Key Insights Distilled From

by Pete... at arxiv.org 03-15-2024

https://arxiv.org/pdf/2110.07917.pdf
Improving overlay maps of science

Deeper Inquiries

How can these overlay maps be applied beyond biomedical sciences?

Overlay maps can be applied to various fields beyond biomedical sciences by providing a visual representation of the research landscape. In other disciplines such as social sciences, engineering, or humanities, overlay maps can help in monitoring research activities, identifying collaboration patterns, exploring trends and developments, and understanding the structure of different research areas. By clustering publications based on citation relations and creating hierarchical classifications, researchers in diverse fields can gain insights into the distribution of topics and specialties within their domain.

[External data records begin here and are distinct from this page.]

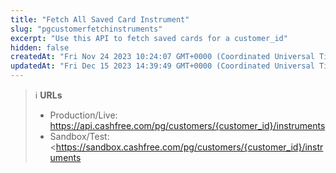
 ```yaml
---
title: "Fetch All Saved Card Instrument"
slug: "pgcustomerfetchinstruments"
excerpt: "Use this API to fetch saved cards for a customer_id"
hidden: false
createdAt: "Fri Nov 24 2023 10:24:07 GMT+0000 (Coordinated Universal Time)"
updatedAt: "Fri Dec 15 2023 14:39:49 GMT+0000 (Coordinated Universal Time)"
---
```

> ℹ️ **URLs**
> 
> - Production/Live: <https://api.cashfree.com/pg/customers/{customer_id}/instruments>
> - Sandbox/Test: \<<https://sandbox.cashfree.com/pg/customers/{customer_id}/instruments>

What are potential limitations or biases in using direct citations for clustering?

Using direct citations for clustering may introduce certain limitations and biases. One limitation is that not all relevant connections between publications are captured solely through direct citations. This could lead to overlooking important relationships that might exist through indirect citations or co-citations. Additionally, there might be issues with self-citations skewing the results if not appropriately accounted for during clustering. Biases could also arise from disparities in citation practices across different disciplines or regions, impacting the accuracy of the clusters generated based on citation data.

How might interactive visualizations impact future bibliometric studies?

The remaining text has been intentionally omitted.